Sermon On The Mount

Debts

Album Cover

Professor: Dr. R.J. Rushdoony

Subject: Conversations, Panels and Sermons

Lesson: 09- 25

Genre:

Track: 09

Dictation Name: Sermon on the Mount - 09

Location/Venue:

Year: 1980

Our Lord and our God we come to Thee who art the author of all good and in whose hands is the life of every living thing. We thank Thee that Thou hast made us, redeemed us and by Thy providential care guided and blessed us. Thou art oh Lord good unto us who so often cannot be good to ourselves and we praise Thee. Make us strong in Thy word, guide us step by step all the days of our life and make us a people filled with Thy spirit, faithful to Thy every word iand bold in Thy service. Grant us this we beseech Thee, in Jesus’ name, Amen.

Our subject this morning is Debt, in particular Matthew 6:12, we shall read verses nine through fifteen of Matthew 6. Our subject: debt.

“After this manner therefore pray ye: Our Father which art in heaven, Hallowed be thy name.

10 Thy kingdom come, Thy will be done in earth, as it is in heaven.

11 Give us this day our daily bread.

12 And forgive us our debts, as we forgive our debtors.

13 And lead us not into temptation, but deliver us from evil: For thine is the kingdom, and the power, and the glory, for ever. Amen.

14 For if ye forgive men their trespasses, your heavenly Father will also forgive you:

15 But if ye forgive not men their trespasses, neither will your Father forgive your trespasses.”

Our concern is with the petition ‘forgive us our debts as we forgive our debtors’. What does it mean? The word that is here used is very specific in the Greek, it is debt. The kind of debt you have when you buy a house or when you borrow money. There is no mistaking the meaning. Some churches however in using the Lord’s Prayer will say forgive us our trespasses as we forgive those who trespass against us.

Now it is clear that our Lord has that meaning partially in mind because we read in verses fourteen and fifteen a development of the meaning of verse twelve:

“For if ye forgive men their trespasses, your heavenly Father will also forgive you:

15 But if ye forgive not men their trespasses, neither will your Father forgive your trespasses.”

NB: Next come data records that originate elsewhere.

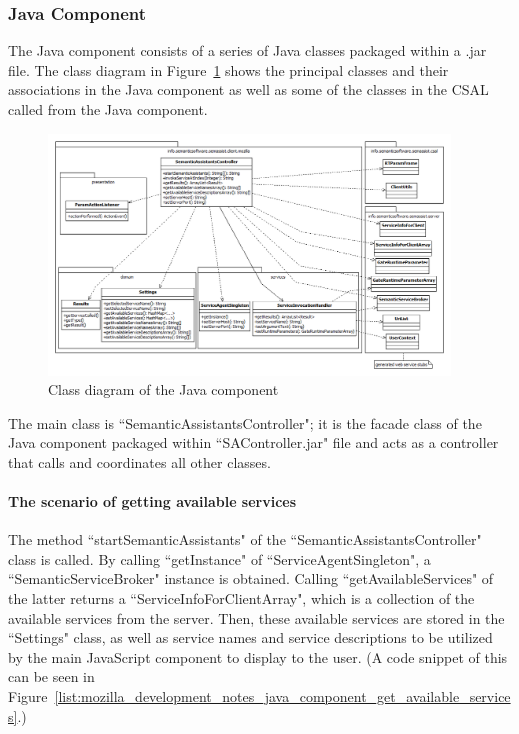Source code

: \subsubsection{Java Component}
The Java component consists of a series of Java classes packaged within a .jar file. The class diagram in Figure~\ref{fig:mozilla_development_notes_java_component_class_diagram} shows the principal classes and their associations in the Java component as well as some of the classes in the CSAL called from the Java component. 

\begin{figure}[htb]
  \centering
  \includegraphics[width=0.95\textwidth]{pictures/mozilla_development_notes_java_component_class_diagram.png}
  \caption{Class diagram of the Java component}
  \label{fig:mozilla_development_notes_java_component_class_diagram}
\end{figure}

The main class is ``SemanticAssistantsController"; it is the facade class of the Java component packaged within ``SAController.jar" file and acts as a controller that calls and coordinates all other classes. 

\paragraph{The scenario of getting available services} The method ``startSemanticAssistants" of the ``SemanticAssistantsController" class is called. By calling ``getInstance" of ``ServiceAgentSingleton", a ``SemanticServiceBroker" instance is obtained. Calling ``getAvailableServices" of the latter returns a ``ServiceInfoForClientArray", which is a collection of the available services from the server. Then, these available services are stored in the ``Settings" class, as well as service names and service descriptions to be utilized by the main JavaScript component to display to the user. (A code snippet of this can be seen in Figure~\ref{list:mozilla_development_notes_java_component_get_available_services}.)

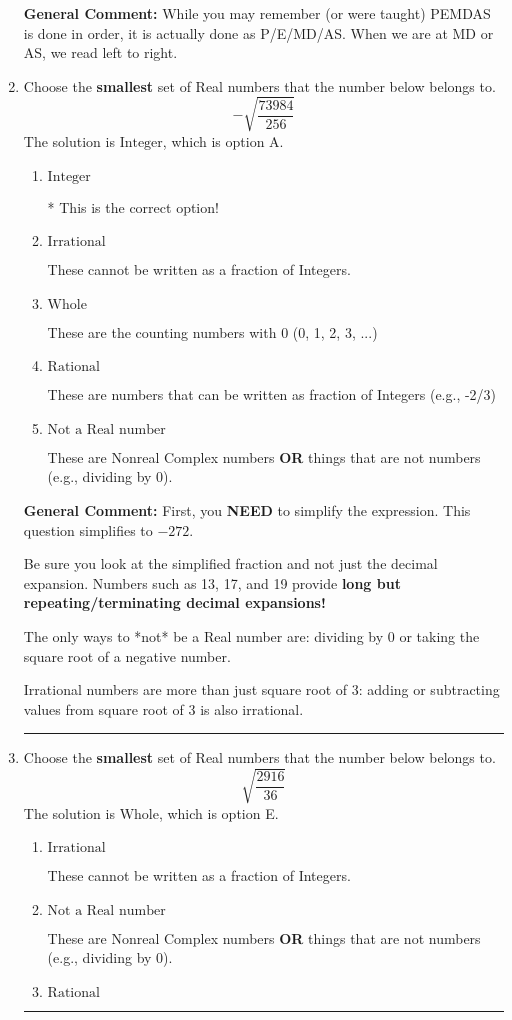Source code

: \documentclass{extbook}[14pt]
\newcommand{\litem}[1]{\item #1

\rule{\textwidth}{0.4pt}}
\begin{document}
\begin{enumerate}
{\textbf{General Comment:} While you may remember (or were taught) PEMDAS is done in order, it is actually done as P/E/MD/AS. When we are at MD or AS, we read left to right.
}
\litem{
Choose the \textbf{smallest} set of Real numbers that the number below belongs to.
\[ -\sqrt{\frac{73984}{256}} \]The solution is \( \text{Integer} \), which is option A.\begin{enumerate}[label=\Alph*.]
\item \( \text{Integer} \)

* This is the correct option!
\item \( \text{Irrational} \)

These cannot be written as a fraction of Integers.
\item \( \text{Whole} \)

These are the counting numbers with 0 (0, 1, 2, 3, ...)
\item \( \text{Rational} \)

These are numbers that can be written as fraction of Integers (e.g., -2/3)
\item \( \text{Not a Real number} \)

These are Nonreal Complex numbers \textbf{OR} things that are not numbers (e.g., dividing by 0).
\end{enumerate}

\textbf{General Comment:} First, you \textbf{NEED} to simplify the expression. This question simplifies to $-272$. 
 
 Be sure you look at the simplified fraction and not just the decimal expansion. Numbers such as 13, 17, and 19 provide \textbf{long but repeating/terminating decimal expansions!} 
 
 The only ways to *not* be a Real number are: dividing by 0 or taking the square root of a negative number. 
 
 Irrational numbers are more than just square root of 3: adding or subtracting values from square root of 3 is also irrational.
}
\litem{
Choose the \textbf{smallest} set of Real numbers that the number below belongs to.
\[ \sqrt{\frac{2916}{36}} \]The solution is \( \text{Whole} \), which is option E.\begin{enumerate}[label=\Alph*.]
\item \( \text{Irrational} \)

These cannot be written as a fraction of Integers.
\item \( \text{Not a Real number} \)

These are Nonreal Complex numbers \textbf{OR} things that are not numbers (e.g., dividing by 0).
\item \( \text{Rational} \)


\end{enumerate}}
\end{enumerate}
\end{document}
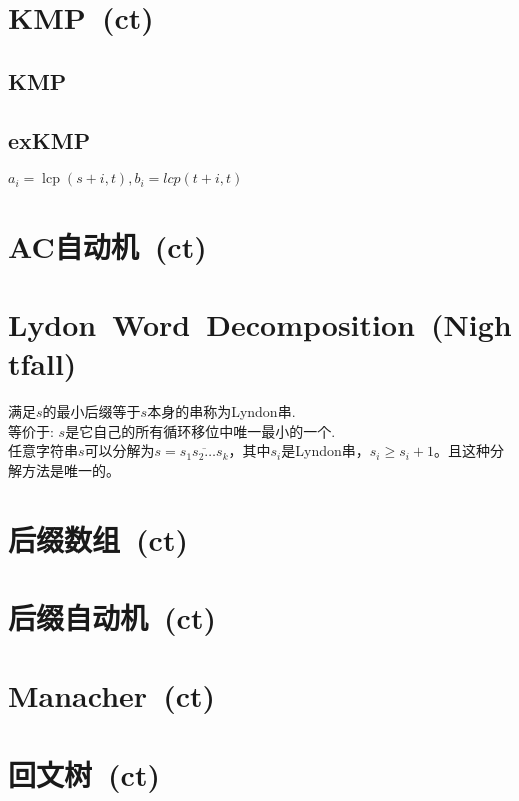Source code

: \newcommand{\lcp}{\operatorname{lcp}}
\section{KMP~\small(ct)}
    \subsection*{KMP}
    \subsection*{exKMP}
        $a_i = \lcp(s + i, t), b_i = lcp(t + i, t) $

\section{AC自动机~\small(ct)}

\section{Lydon~Word~Decomposition~\small(Nightfall)}
    满足$ s $的最小后缀等于$ s $本身的串称为Lyndon串.
    \\等价于: $ s $是它自己的所有循环移位中唯一最小的一个.
    \\任意字符串$ s $可以分解为$ s = \overline{s_1 s_2 \dots s_k} $，其中$ s_i $是Lyndon串，$ s_i \geq s_i + 1 $。且这种分解方法是唯一的。

\section{后缀数组~\small(ct)}

\section{后缀自动机~\small(ct)}

\section{Manacher~\small(ct)}

\section{回文树~\small(ct)}

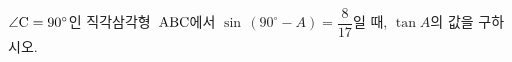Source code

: $\angle\pt{C}=90^\circ$인 직각삼각형~$\pt{ABC}$에서 $\sin\,(90^\circ-A)=\dfrac{8}{17}$일 때, $\tan A$의 값을 구하시오.
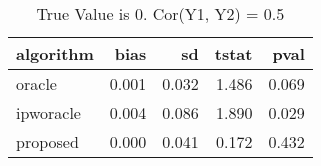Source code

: \begin{table}[h!]

\caption{True Value is 0. Cor(Y1, Y2) = 0.5}
\centering
\begin{tabular}[t]{lrrrr}
\toprule
algorithm & bias & sd & tstat & pval\\
\midrule
oracle & 0.001 & 0.032 & 1.486 & 0.069\\
ipworacle & 0.004 & 0.086 & 1.890 & 0.029\\
proposed & 0.000 & 0.041 & 0.172 & 0.432\\
\bottomrule
\end{tabular}
\end{table}
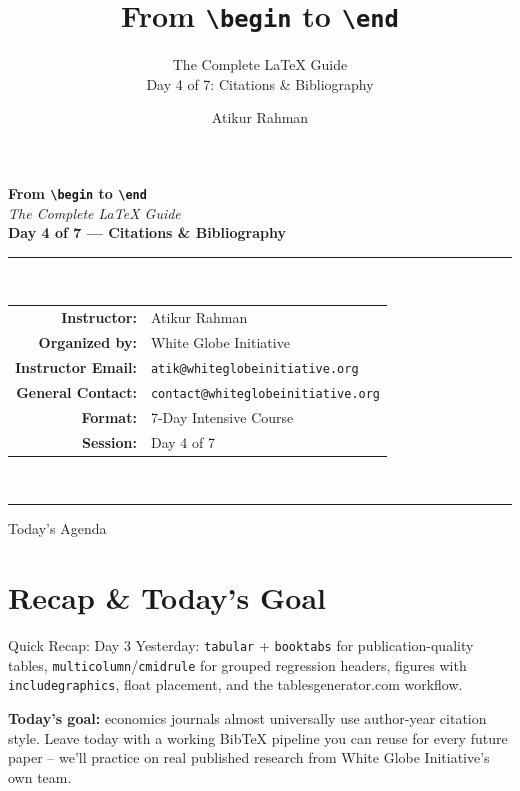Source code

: \documentclass[11pt,aspectratio=169]{beamer}
\title[\texttt{\textbackslash begin} to \texttt{\textbackslash end}]{From \texttt{\textbackslash begin} to \texttt{\textbackslash end}}
\subtitle{The Complete LaTeX Guide \\[2pt] \normalsize Day 4 of 7: Citations \& Bibliography}
\author[A.\ Rahman]{Atikur Rahman}
\institute[White Globe Initiative]{White Globe Initiative}
\begin{document}
\begin{frame}[plain]
  \begin{center}
    \vspace{4pt}
    {\Huge\bfseries{}From \texttt{\textbackslash begin} to \texttt{\textbackslash end}}\\[6pt]
    {\Large\itshape The Complete LaTeX Guide}\\[18pt]
    {\large\bfseries Day 4 of 7 --- Citations \& Bibliography}\\[22pt]
    \rule{0.7\textwidth}{0.4pt}\\[14pt]
    \begin{tabular}{rl}
      \textbf{Instructor:}       & Atikur Rahman \\[3pt]
      \textbf{Organized by:}     & White Globe Initiative \\[3pt]
      \textbf{Instructor Email:} & \texttt{atik@whiteglobeinitiative.org} \\[3pt]
      \textbf{General Contact:}  & \texttt{contact@whiteglobeinitiative.org} \\[3pt]
      \textbf{Format:}           & 7-Day Intensive Course \\[3pt]
      \textbf{Session:}          & Day 4 of 7 \\
    \end{tabular}\\[18pt]
    \rule{0.7\textwidth}{0.4pt}
  \end{center}
\end{frame}

\begin{frame}{Today's Agenda}
  \tableofcontents
\end{frame}

\section{Recap \& Today's Goal}

\begin{frame}{Quick Recap: Day 3}
  \small
  Yesterday: \texttt{tabular} + \texttt{booktabs} for
  publication-quality tables, \texttt{multicolumn}/\texttt{cmidrule}
  for grouped regression headers, figures with
  \texttt{includegraphics}, float placement, and the
  tablesgenerator.com workflow.
  \vspace{6pt}

  \textbf{Today's goal:} economics journals almost universally use
  author-year citation style. Leave today with a working BibTeX
  pipeline you can reuse for every future paper -- we'll practice on
  real published research from White Globe Initiative's own team.
\end{frame}
\end{document}
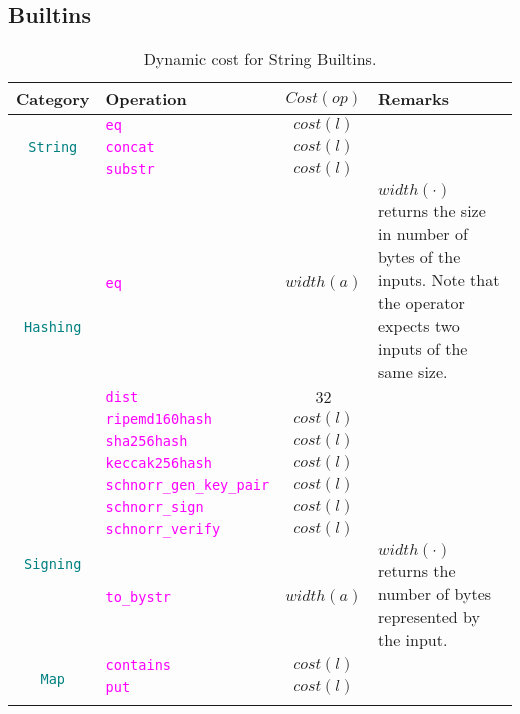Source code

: \documentclass[9pt]{article}
\begin{document}
\subsection{Builtins}

\begin{table}[!hbt]
	\caption{Dynamic cost for String Builtins. \label{tab:string_builtins} }
\centering
	\begin{tabular}{|c|p{4.1cm}|c|p{5cm}|}
	\hline
		\textbf{Category} & \textbf{Operation} & \textbf{$Cost(op)$} & \textbf{Remarks} \\ \hline
		\multirow{3}{*}{\texttt{\textcolor{teal}{String}}} & \texttt{\textcolor{magenta}{eq}} & $cost(l)$  & \\
		\cline{2-4}
		 & \texttt{\textcolor{magenta}{concat}} & $cost(l)$  & \\ \cline{2-4}
		 & \texttt{\textcolor{magenta}{substr}} & $cost(l)$  & \\ \hline \hline
		\multirow{5}{*}{\texttt{\textcolor{teal}{Hashing}}} &
		  \texttt{\textcolor{magenta}{eq}} & $ width(a) $  & $width(\cdot)$
		  returns the size in number of bytes of the inputs. Note that the
		  operator expects two inputs of the same size.  \\ \cline{2-4}
		 & \texttt{\textcolor{magenta}{dist}} & $32$  & \\ \cline{2-4}
		 & \texttt{\textcolor{magenta}{ripemd160hash}} & $cost(l)$  & \\
		\cline{2-4}
		 & \texttt{\textcolor{magenta}{sha256hash}} & $cost(l)$  & \\ \cline{2-4}
		 & \texttt{\textcolor{magenta}{keccak256hash}} & $cost(l)$  & \\ \hline
		 \hline
		\multirow{4}{*}{\texttt{\textcolor{teal}{Signing}}} &
		\texttt{\textcolor{magenta}{schnorr\_gen\_key\_pair}} & $cost(l)$  & \\
		\cline{2-4}
		 & \texttt{\textcolor{magenta}{schnorr\_sign}} & $cost(l)$  & \\ \cline{2-4}
		 & \texttt{\textcolor{magenta}{schnorr\_verify}} & $cost(l)$  & \\
		 \cline{2-4}
		 & \texttt{\textcolor{magenta}{to\_bystr}} & $width(a)$  & $width(\cdot)$
		 returns
		 the number of
		 bytes represented
		 by the input.\\ \hline
		 \hline
		\multirow{6}{*}{\texttt{\textcolor{teal}{Map}}} &
		\texttt{\textcolor{magenta}{contains}} & $cost(l)$  & \\
		\cline{2-4}
		 & \texttt{\textcolor{magenta}{put}} & $cost(l)$  & \\ \cline{2-4}

\end{tabular}
\end{table}
\end{document}
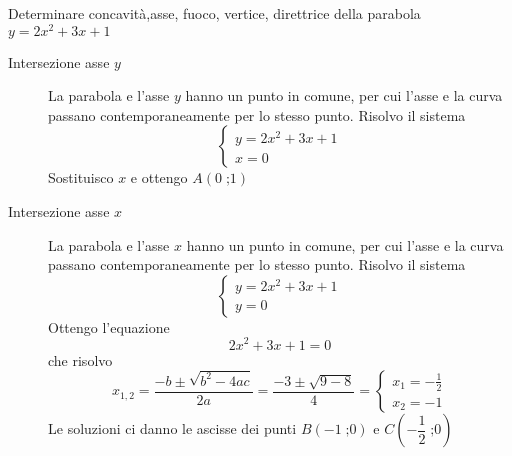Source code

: 	Determinare concavità,asse, fuoco, vertice, direttrice della parabola $y=2x^2+3x+1$
	\begin{description}
		\item[Intersezione asse $y$] La parabola e l'asse $y$ hanno un punto in comune, per cui l'asse e la curva passano contemporaneamente per lo stesso punto. Risolvo il sistema \[\begin{cases}
		y=2x^2+3x+1\\
		x=0
		\end{cases}\] Sostituisco $x$ e ottengo $A\left(0\;\text{;}1\right)$
			\item[Intersezione asse $x$] La parabola e l'asse $x$ hanno un punto in comune, per cui l'asse e la curva passano contemporaneamente per lo stesso punto. Risolvo il sistema \[\begin{cases}
		y=2x^2+3x+1\\
		y=0
		\end{cases}\] Ottengo l'equazione \[2x^2+3x+1=0\] che risolvo
		\[x_{1,2}=\dfrac{-b\pm\sqrt{b^2-4ac}}{2a}=\dfrac{-3\pm\sqrt{9-8}}{4}=\begin{cases}
		x_1=-\frac{1}{2}\\
		x_2=-1
		\end{cases} \] Le soluzioni ci danno le ascisse dei  punti $B\left(-1\;\text{;}0\right)$ e $C\left(-\dfrac{1}{2}\;\text{;}0\right)$
	\end{description}
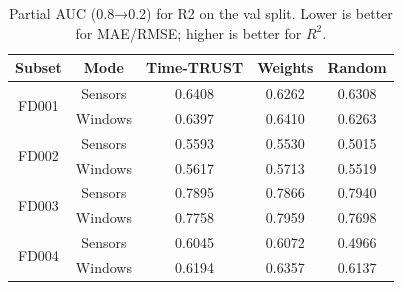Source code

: \begin{table}[t]
\centering
\caption{Partial AUC (0.8→0.2) for R2 on the val split. Lower is better for MAE/RMSE; higher is better for $R^2$.}
\label{tab:auc_r2_val}
\begin{tabular}{|c|c|c|c|c|}
\hline
Subset & Mode & Time-TRUST & Weights & Random \\
\hline
\multirow{2}{*}{FD001} & Sensors & 0.6408 & 0.6262 & 0.6308 \\
 & Windows & 0.6397 & 0.6410 & 0.6263 \\
\hline
\multirow{2}{*}{FD002} & Sensors & 0.5593 & 0.5530 & 0.5015 \\
 & Windows & 0.5617 & 0.5713 & 0.5519 \\
\hline
\multirow{2}{*}{FD003} & Sensors & 0.7895 & 0.7866 & 0.7940 \\
 & Windows & 0.7758 & 0.7959 & 0.7698 \\
\hline
\multirow{2}{*}{FD004} & Sensors & 0.6045 & 0.6072 & 0.4966 \\
 & Windows & 0.6194 & 0.6357 & 0.6137 \\
\hline
\end{tabular}
\end{table}
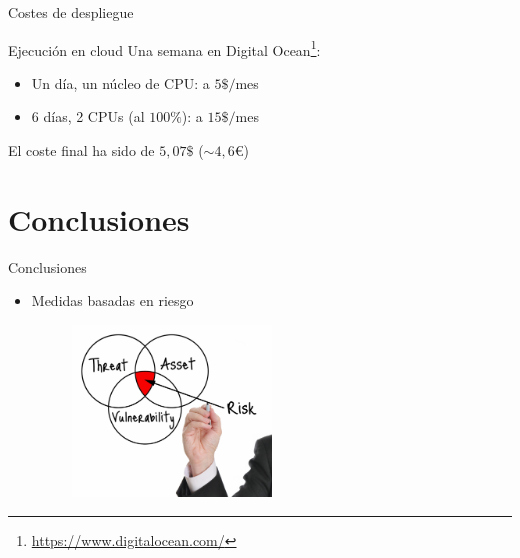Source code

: \documentclass{beamer}
\begin{document}
\begin{frame}{Costes de despliegue}

    \begin{block}{Ejecución en cloud}
        Una semana en Digital Ocean\footnote{\url{https://www.digitalocean.com/}}:
        \begin{itemize}
            \item Un día, un núcleo de CPU:     a $5\$/$mes
            \item 6 días, 2 CPUs (al $100\%$):  a $15\$/$mes
        \end{itemize}
        El coste final ha sido de $5,07\$$ ($\sim4,6$\euro)
    \end{block}   
    
\end{frame}

\section{Conclusiones}


\begin{frame}{Conclusiones}
    \begin{itemize}
        \item Medidas basadas en riesgo
        \begin{figure}[H]
            \centering\includegraphics[width=0.5\textwidth]{arr}
        \end{figure}
    \end{itemize}
\end{frame}
\end{document}
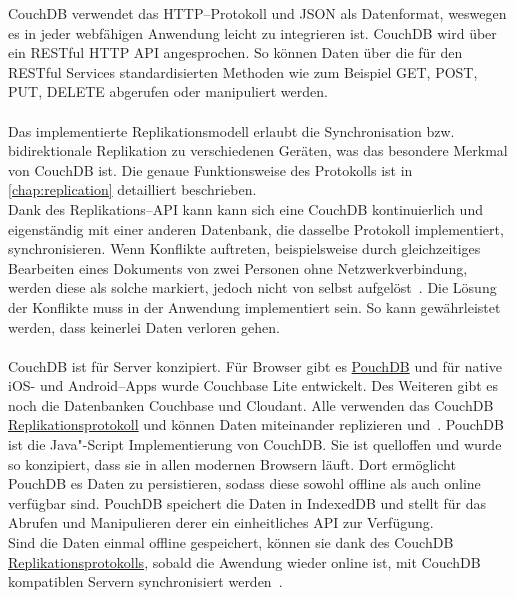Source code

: CouchDB verwendet das \gls{HTTP}--Protokoll und \gls{JSON} als Datenformat, weswegen es in jeder webfähigen Anwendung leicht zu integrieren ist. CouchDB wird über ein \gls{REST}ful \gls{HTTP} \gls{API} angesprochen. So können Daten über die für den \gls{REST}ful Services standardisierten Methoden wie zum Beispiel GET, POST, PUT, DELETE abgerufen oder manipuliert werden.\\\\
%
%
Das implementierte Replikationsmodell erlaubt die Synchronisation bzw. bidirektionale Replikation zu verschiedenen Geräten, was das besondere Merkmal von CouchDB ist.
Die genaue Funktionsweise des Protokolls ist in \autoref{chap:replication} detailliert beschrieben.\\
% 
Dank des Replikations--\gls{API} kann kann sich eine CouchDB kontinuierlich und eigenständig mit einer anderen Datenbank, die dasselbe Protokoll implementiert, synchronisieren.
Wenn Konflikte auftreten, beispielsweise durch gleichzeitiges Bearbeiten eines Dokuments von zwei Personen ohne Netzwerkverbindung, werden diese als solche markiert, jedoch nicht von selbst aufgelöst~\cite{couch}. Die Lösung der Konflikte muss in der Anwendung implementiert sein.
So kann gewährleistet werden, dass keinerlei Daten verloren gehen.\\\\
%
%
CouchDB ist für Server konzipiert. Für Browser gibt es \hyperref[chap:pouch]{PouchDB} und für native iOS- und Android--\glspl{App} wurde Couchbase Lite entwickelt.
Des Weiteren gibt es noch die Datenbanken Couchbase und Cloudant.
Alle verwenden das CouchDB \hyperref[chap:replication]{Replikationsprotokoll} und können Daten miteinander replizieren und~\cite{couch}.
%
%
PouchDB ist die Java"-Script Implementierung von CouchDB.
Sie ist quelloffen und wurde so konzipiert, dass sie in allen modernen Browsern läuft. Dort ermöglicht PouchDB es Daten zu persistieren, sodass diese sowohl offline als auch online verfügbar sind.
PouchDB speichert die Daten in IndexedDB und stellt für das Abrufen und Manipulieren derer ein einheitliches \gls{API} zur Verfügung.\\
Sind die Daten einmal offline gespeichert, können sie dank des CouchDB \hyperref[chap:replication]{Replikationsprotokolls}, sobald die Awendung wieder online ist, mit CouchDB kompatiblen Servern synchronisiert werden~\cite{pouch}.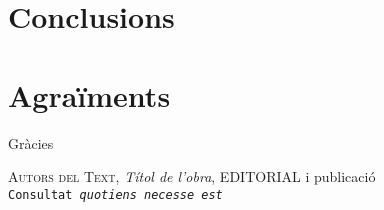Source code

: \documentclass[a4paper,11pt, titlepage, twoside]{article}
\begin{document}
\section*{Conclusions}
 
\section*{Agraïments}
 Gràcies

 
 
 \begin{thebibliography}{99}\label{biblio}
 
  \textsc{Autors del Text}, {} 
 \textit{Títol de l'obra}, EDITORIAL i publicació\\ 
 \texttt{Consultat \emph{quotiens necesse est}}
 

 \end{thebibliography}
 
 
\end{document}
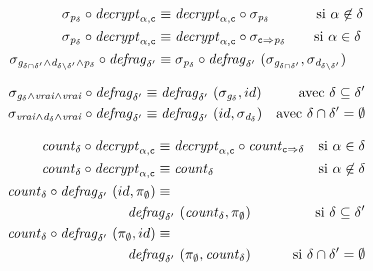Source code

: \documentclass[french]{article}
\newcommand\ccPrj[1]{\pi_{\mathit{#1}}}
\newcommand\typeT[1]{\text{\ttfamily #1}}
\newcommand\ccSlt[1]{\sigma_{\mathit{#1}}}
\begin{document}
\begin{align}
	\ccSlt{p_{\delta}} \circ \decrypt{c}{\alpha} &\equiv
	\decrypt{c}{\alpha} \circ \ccSlt{p_{\delta}} \quad\qquad
	\text{ si $\alpha \not\in \delta$}
	\label{eq:law-sel-enc1}\\
	\ccSlt{p_{\delta}} \circ \decrypt{c}{\alpha} &\equiv
	\decrypt{c}{\alpha} \circ \ccSlt{\typeT{c} \Rightarrow p_{\delta}}\qquad
	\text{si $\alpha \in \delta$}
	\label{eq:law-sel-enc2}\\
	\ccSlt{g_{\delta \cap \delta'} \land
		d_{\delta \setminus \delta'} \land
		p_{\delta}} \circ \defrag{\delta'} &\equiv
	\ccSlt{p_\delta} \circ \defrag{\delta'}\ (
	\ccSlt{g_{\delta \cap \delta'}},
	\ccSlt{d_{\delta \setminus \delta'}}
	)\label{eq:law-sel-frag1}
\end{align}

\begin{align}
	\ccSlt{g_{\delta}
		\land vrai
		\land vrai} \circ \defrag{\delta'}
	&\equiv \defrag{\delta'}\ (\ccSlt{g_{\delta}}, id)
	&\text{avec $\delta \subseteq \delta'$}
	\label{eq:law-sel-frag2}\\
	\ccSlt{vrai
		\land d_{\delta}
		\land vrai} \circ \defrag{\delta'}
	&\equiv \defrag{\delta'}\ (id, \ccSlt{d_{\delta}})
	&\text{avec $\delta \cap \delta' = \emptyset$}
	\label{eq:law-sel-frag3}
\end{align}


\begin{align}
	\ccCount{\delta} \circ \decrypt{c}{\alpha}
	&\equiv \decrypt{c}{\alpha} \circ \ccCount{\typeT{c} \Rightarrow \delta}
	&\text{si $\alpha \in \delta$}
	\label{eq:law-cnt-enc1}\\
	\ccCount{\delta} \circ \decrypt{c}{\alpha}
	&\equiv \ccCount{\delta}
	&\text{si $\alpha \not\in \delta$}
	\label{eq:law-cnt-enc2}\\
	\ccCount{\delta} \circ \defrag{\delta'}\ (id, \ccPrj{\emptyset})
	&\equiv \nonumber\\
	&\kern -2em\defrag{\delta'}\ (\ccCount{\delta}, \ccPrj{\emptyset})
	&\kern -5em\text{si $\delta \subseteq \delta'$}
	\label{eq:law-cnt-frag1}\\
	\ccCount{\delta} \circ \defrag{\delta'}\ (\ccPrj{\emptyset}, id)
	&\equiv\nonumber\\
	&\kern -2em\defrag{\delta'}\ (\ccPrj{\emptyset}, \ccCount{\delta})
	&\kern -5em\text{si $\delta \cap \delta' = \emptyset$}
	\label{eq:law-cnt-frag2}
\end{align}
\end{document}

So our Lord very definitely here is talking about debt and yet has trespasses in mind. The word trespasses means a false debt, any moral deviation from righteousness and truth, but the word our Lord uses in the prayer is very definitely debt. Again, on another occasion Luke 11:1,2,3-4 records it, our Lord was also asked about prayer and again He summarizes basic prayer using most of the Lord’s Prayer as we have it in the Sermon on the Mount. Here however He says ‘and forgive us our sins’, hamartia. Of falling short, for we also forgive everyone, that is, indebted to us. So here too our Lord uses the word debt, very definitely. Though sins and trespasses are definitely included in the meaning the primary, the essential meaning of this petition, is debt. Why? Well, sin requires payment in the form of restitution. There must be restitution for restoration. All sin places man in the position of being required to make restitution to God and to restore God’s order. Now man is not capable of doing this and Christ does this for us. Moreover, in our relationship to our fellow men we are required to make restitution, restoration, when we sin against them.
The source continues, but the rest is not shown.